ESPN 50th Annual Meeting

ESPN 2017


 
CHILDHOOD STEROID-DEPENDENT IDIOPATHIC NEPHROTIC SYNDROME: PREDICTIVE FACTORS FOR THE NEED OF IMMUNOSUPPRESSIVE TREATMENT
GOLAY MéLANIE AMOUROUX CYRIL FILA MARC DALLA VALE FABIENNE ICHAY LYDIA TENENBAUM JULIE

1- CHU Montpellier
 
Introduction:

 Nearly half of the children with idiopathic nephrotic syndrome (SN) become steroid dependent and will later require the use of steroid sparing agents. It appears important to identify as early as possible those children in order to adapt their treatment.

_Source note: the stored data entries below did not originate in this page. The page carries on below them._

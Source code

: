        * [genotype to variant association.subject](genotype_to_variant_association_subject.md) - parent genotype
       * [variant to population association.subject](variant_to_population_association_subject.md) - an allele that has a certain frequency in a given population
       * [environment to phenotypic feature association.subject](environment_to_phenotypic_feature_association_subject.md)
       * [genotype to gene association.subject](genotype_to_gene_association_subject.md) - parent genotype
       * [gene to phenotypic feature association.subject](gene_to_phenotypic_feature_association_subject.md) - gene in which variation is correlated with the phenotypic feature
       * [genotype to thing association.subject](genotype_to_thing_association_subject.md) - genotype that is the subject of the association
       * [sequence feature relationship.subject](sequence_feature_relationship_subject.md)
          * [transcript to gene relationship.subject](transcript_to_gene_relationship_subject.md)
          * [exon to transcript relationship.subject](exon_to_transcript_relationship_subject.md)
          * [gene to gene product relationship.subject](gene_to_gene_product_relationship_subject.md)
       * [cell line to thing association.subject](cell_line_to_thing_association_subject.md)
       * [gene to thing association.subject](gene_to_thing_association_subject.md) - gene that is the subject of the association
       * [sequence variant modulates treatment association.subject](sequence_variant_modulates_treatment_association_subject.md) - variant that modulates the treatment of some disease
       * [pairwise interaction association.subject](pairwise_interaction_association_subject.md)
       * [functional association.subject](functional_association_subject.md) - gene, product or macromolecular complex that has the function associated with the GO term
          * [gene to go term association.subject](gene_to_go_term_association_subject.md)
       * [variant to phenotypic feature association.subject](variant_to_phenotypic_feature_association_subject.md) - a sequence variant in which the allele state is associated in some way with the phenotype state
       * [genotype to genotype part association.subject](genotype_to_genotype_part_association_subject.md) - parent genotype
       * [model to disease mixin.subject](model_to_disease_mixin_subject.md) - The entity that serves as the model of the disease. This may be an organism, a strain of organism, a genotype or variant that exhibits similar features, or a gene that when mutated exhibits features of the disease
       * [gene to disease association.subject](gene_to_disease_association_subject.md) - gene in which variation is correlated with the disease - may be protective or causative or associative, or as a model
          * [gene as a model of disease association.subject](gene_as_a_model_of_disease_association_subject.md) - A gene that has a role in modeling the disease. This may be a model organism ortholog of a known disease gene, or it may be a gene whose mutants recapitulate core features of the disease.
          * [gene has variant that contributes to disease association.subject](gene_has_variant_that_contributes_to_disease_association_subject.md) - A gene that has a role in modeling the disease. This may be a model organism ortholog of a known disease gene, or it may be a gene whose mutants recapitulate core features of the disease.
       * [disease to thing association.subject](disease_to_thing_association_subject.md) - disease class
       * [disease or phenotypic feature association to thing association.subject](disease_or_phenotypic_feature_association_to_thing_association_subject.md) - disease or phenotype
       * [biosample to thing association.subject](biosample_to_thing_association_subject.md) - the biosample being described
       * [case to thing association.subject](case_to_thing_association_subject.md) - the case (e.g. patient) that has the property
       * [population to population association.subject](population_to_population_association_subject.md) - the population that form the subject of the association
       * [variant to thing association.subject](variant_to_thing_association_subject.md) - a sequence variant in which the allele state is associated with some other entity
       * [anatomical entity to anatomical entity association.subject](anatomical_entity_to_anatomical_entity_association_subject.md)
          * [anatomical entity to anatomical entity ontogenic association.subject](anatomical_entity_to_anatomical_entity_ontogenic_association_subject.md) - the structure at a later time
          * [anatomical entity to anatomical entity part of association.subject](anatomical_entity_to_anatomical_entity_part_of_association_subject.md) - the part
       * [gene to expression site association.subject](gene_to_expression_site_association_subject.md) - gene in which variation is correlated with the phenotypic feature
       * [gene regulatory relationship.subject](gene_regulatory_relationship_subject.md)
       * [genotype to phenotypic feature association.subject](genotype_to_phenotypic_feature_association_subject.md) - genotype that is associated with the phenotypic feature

The aim of our study was to analyse the population of children, under 18, diagnosed between 2000 and 2015 with SN to search for predictive criteria of the use of steroid-sparing agents. 
 

Material and methods:

 In this retrospective study, exclusion criteria were : primary steroid resistance and children free of  relapse of proteinuria.. 

Results:

 84 children (54 boys) were included. The mean follow-up duration was 5.5 years (0.75 to 16). Mean age at diagnosis was of 4.6 years old. 65 children (77%) received at least one steroid-sparing agent during their follow-up, with a mean delay of 10 months after diagnosis. In those patients, the first relapse occured earlier when compared  with the children who were maintained on steroid alone (4 monts vs 7 months p<0.001). The use of methylprednisolone pulses to obtain a remission, the cumulative dose of steroid treatment and the number of relapses of proteinuria were also signicantly correlated with the use of steroid sparing agents.

Conclusions:

 We did not find any predictive criteria of the use of steroid-sparing agents at diagnosis in our population of children. Nevertheless, with the steroid regimen used, the time of occurence of the first relapse of proteinuria appears to be a significant criteria for the secondary use of steroid-sparing agent. This data should be taken into account for the choose of the treatment regimen proposed.